Brief: If a line in the entries below includes "libraries", show that line.
[[ Dataset entries open ]]
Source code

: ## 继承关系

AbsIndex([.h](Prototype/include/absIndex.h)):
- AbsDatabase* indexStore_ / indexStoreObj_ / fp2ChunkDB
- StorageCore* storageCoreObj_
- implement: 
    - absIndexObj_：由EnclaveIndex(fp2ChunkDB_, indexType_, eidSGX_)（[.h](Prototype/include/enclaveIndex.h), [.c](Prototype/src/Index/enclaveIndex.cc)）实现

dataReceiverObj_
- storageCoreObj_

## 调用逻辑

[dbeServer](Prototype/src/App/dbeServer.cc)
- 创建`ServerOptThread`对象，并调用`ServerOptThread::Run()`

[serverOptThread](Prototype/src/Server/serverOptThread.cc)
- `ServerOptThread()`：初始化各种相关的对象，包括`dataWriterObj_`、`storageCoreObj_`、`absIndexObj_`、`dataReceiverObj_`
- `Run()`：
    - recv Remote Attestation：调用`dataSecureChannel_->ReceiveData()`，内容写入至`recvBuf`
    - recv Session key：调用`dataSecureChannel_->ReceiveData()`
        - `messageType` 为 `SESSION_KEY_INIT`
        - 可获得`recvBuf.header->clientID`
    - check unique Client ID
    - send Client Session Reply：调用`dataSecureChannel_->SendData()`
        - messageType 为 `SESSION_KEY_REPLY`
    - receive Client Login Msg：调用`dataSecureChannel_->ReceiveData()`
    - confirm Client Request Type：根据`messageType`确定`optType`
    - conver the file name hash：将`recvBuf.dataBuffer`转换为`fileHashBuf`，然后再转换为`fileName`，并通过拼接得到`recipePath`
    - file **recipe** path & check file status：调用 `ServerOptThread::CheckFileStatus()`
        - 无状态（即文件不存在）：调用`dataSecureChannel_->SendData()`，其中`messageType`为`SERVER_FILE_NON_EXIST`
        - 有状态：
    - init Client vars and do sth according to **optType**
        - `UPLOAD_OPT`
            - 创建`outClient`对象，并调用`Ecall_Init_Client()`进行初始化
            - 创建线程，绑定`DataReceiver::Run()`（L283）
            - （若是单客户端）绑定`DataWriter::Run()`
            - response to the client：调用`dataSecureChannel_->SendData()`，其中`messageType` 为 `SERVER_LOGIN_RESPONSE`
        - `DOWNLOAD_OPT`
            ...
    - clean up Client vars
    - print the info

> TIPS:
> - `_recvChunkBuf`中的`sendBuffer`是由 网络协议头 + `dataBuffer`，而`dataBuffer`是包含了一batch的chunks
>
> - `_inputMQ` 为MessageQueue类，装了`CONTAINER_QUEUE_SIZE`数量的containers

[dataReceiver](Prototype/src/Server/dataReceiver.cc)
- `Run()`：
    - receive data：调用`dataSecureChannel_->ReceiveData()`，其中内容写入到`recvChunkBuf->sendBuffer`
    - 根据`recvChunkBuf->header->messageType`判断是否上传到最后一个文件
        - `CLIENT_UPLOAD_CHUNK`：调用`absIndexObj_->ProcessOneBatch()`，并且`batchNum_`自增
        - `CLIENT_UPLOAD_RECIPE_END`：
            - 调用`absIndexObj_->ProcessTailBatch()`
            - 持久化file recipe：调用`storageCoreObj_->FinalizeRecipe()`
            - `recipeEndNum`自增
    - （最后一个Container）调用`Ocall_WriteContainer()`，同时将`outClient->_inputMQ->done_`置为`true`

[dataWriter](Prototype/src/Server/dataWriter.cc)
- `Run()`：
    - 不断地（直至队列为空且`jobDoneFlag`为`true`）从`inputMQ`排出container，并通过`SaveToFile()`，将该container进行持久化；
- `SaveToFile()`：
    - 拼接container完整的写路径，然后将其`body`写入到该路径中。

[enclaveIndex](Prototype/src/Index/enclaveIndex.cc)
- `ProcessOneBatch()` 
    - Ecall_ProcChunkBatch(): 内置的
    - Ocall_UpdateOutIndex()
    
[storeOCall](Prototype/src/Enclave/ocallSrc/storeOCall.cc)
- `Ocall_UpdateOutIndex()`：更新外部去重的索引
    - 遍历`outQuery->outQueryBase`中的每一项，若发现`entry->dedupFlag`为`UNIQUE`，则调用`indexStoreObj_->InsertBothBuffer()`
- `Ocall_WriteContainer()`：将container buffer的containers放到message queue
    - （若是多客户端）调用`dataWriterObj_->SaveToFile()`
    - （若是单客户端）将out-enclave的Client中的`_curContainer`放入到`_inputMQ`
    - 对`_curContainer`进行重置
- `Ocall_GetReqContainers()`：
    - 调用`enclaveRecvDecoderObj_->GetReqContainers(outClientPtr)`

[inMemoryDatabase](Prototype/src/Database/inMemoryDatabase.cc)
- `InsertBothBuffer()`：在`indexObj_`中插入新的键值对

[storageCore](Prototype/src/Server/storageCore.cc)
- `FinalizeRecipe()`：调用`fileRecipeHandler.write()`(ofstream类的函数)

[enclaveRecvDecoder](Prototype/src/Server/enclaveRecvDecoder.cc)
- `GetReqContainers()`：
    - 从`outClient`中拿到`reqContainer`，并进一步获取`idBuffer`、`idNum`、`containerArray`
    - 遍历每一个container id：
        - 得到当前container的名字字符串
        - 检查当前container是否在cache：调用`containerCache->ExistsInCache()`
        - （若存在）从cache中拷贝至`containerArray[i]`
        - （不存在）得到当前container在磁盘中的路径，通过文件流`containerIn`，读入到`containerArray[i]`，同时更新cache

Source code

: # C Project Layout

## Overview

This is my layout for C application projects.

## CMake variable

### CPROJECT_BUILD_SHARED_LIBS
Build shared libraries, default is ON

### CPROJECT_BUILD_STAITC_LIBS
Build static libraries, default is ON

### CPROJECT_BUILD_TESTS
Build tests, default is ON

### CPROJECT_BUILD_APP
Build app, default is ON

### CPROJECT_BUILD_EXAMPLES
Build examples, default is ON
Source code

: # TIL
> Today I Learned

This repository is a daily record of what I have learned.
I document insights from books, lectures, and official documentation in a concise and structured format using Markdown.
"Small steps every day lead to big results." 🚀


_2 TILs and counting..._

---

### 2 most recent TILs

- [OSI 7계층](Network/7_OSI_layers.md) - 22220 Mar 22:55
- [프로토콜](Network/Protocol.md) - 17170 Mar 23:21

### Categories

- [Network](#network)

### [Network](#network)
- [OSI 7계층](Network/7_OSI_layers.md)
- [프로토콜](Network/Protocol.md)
[[ Dataset entries closed ]]
[[ Dataset entries open ]]
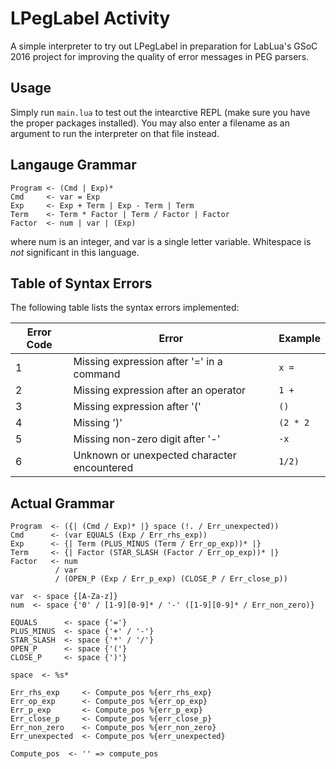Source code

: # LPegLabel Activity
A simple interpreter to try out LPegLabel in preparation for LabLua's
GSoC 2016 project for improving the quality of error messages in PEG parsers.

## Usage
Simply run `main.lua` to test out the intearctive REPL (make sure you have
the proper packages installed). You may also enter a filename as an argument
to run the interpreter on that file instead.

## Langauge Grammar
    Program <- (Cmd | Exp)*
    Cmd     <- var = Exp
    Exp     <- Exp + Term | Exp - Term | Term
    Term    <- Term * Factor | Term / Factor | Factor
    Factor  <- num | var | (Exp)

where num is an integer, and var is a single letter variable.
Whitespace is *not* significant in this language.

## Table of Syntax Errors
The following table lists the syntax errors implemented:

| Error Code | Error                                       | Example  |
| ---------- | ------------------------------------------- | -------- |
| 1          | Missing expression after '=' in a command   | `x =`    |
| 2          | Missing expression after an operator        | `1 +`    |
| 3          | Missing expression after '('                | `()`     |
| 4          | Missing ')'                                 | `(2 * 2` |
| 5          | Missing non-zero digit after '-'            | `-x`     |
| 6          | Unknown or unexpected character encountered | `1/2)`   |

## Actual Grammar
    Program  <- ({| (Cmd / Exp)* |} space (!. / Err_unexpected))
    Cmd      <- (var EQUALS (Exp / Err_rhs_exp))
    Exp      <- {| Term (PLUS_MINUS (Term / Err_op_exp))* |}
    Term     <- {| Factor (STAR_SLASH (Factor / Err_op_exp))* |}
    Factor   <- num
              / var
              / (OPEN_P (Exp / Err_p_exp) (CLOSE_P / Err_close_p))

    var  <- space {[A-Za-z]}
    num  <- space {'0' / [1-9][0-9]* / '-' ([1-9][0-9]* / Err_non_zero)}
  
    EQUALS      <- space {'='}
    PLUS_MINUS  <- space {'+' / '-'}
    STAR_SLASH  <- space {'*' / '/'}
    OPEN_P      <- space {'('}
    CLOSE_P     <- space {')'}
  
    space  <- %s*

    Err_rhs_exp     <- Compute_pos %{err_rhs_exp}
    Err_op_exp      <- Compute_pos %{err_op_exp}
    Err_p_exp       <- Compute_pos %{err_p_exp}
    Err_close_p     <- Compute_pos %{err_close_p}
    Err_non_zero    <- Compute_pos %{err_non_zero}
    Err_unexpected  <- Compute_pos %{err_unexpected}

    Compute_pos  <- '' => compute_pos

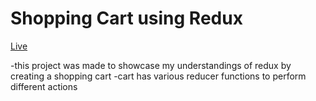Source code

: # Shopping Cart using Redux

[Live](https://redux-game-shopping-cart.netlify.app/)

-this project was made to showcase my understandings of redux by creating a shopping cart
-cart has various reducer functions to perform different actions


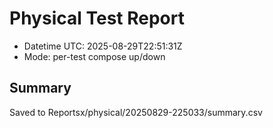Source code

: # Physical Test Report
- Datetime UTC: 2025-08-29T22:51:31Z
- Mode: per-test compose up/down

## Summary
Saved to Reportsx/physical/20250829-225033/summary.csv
[[ Dataset entries closed ]]
Answer to this exercise:
Build shared libraries, default is ON
Build static libraries, default is ON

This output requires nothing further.